[[ Material to process, beginning ]]

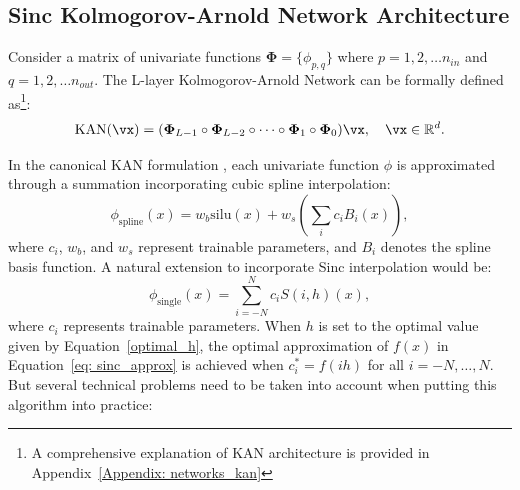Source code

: \subsection{Sinc Kolmogorov-Arnold Network Architecture}\label{Section: sinckan}
Consider a matrix of univariate functions $\mathbf{\Phi}=\{\phi_{p,q}\}$ where $p= 1, 2, \dots n_{in}$ and $q= 1, 2, \dots n_{out}$. The L-layer Kolmogorov-Arnold Network can be formally defined as\footnote{A comprehensive explanation of KAN architecture is provided in Appendix~\ref{Appendix: networks_kan}}:
\begin{equation}
    \mathrm{KAN} (\vx) = (\mathbf{\Phi}_{L-1} \circ \mathbf{\Phi}_{L-2} \circ \cdots \circ \mathbf{\Phi}_1 \circ \mathbf{\Phi}_0) \vx, \quad \vx\in \mathbb{R}^d.
\end{equation}

In the canonical KAN formulation \citep{liu2024kan}, each univariate function $\phi$ is approximated through a summation incorporating cubic spline interpolation:
\begin{equation}
    \phi_{\mathrm{spline}}(x)=w_b \mathrm{silu}(x)+w_s \left(\sum_i c_i B_i(x)\right),
\end{equation}
where $c_i$, $w_b$, and $w_s$ represent trainable parameters, and $B_i$ denotes the spline basis function. A natural extension to incorporate Sinc interpolation would be:
\begin{equation}\label{eq: old_sinckan}
    \phi_{\mathrm{single}}(x) = \sum_{i=-N}^N c_{i} S(i, h)(x),
\end{equation}
where $c_i$ represents trainable parameters. When $h$ is set to the optimal value given by Equation~\ref{optimal_h}, the optimal approximation of $f(x)$ in Equation~\ref{eq: sinc_approx} is achieved when $c_i^*=f(ih)$ for all $i=-N,\dots,N$. But several technical problems need to be taken into account when putting this algorithm into practice:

[[ Material to process, end ]]

- Task to complete -
"label" is the word to look for; copy every line of the data that has it.

- Solution for this problem -
: \subsection{Sinc Kolmogorov-Arnold Network Architecture}\label{Section: sinckan}
\begin{equation}\label{eq: old_sinckan}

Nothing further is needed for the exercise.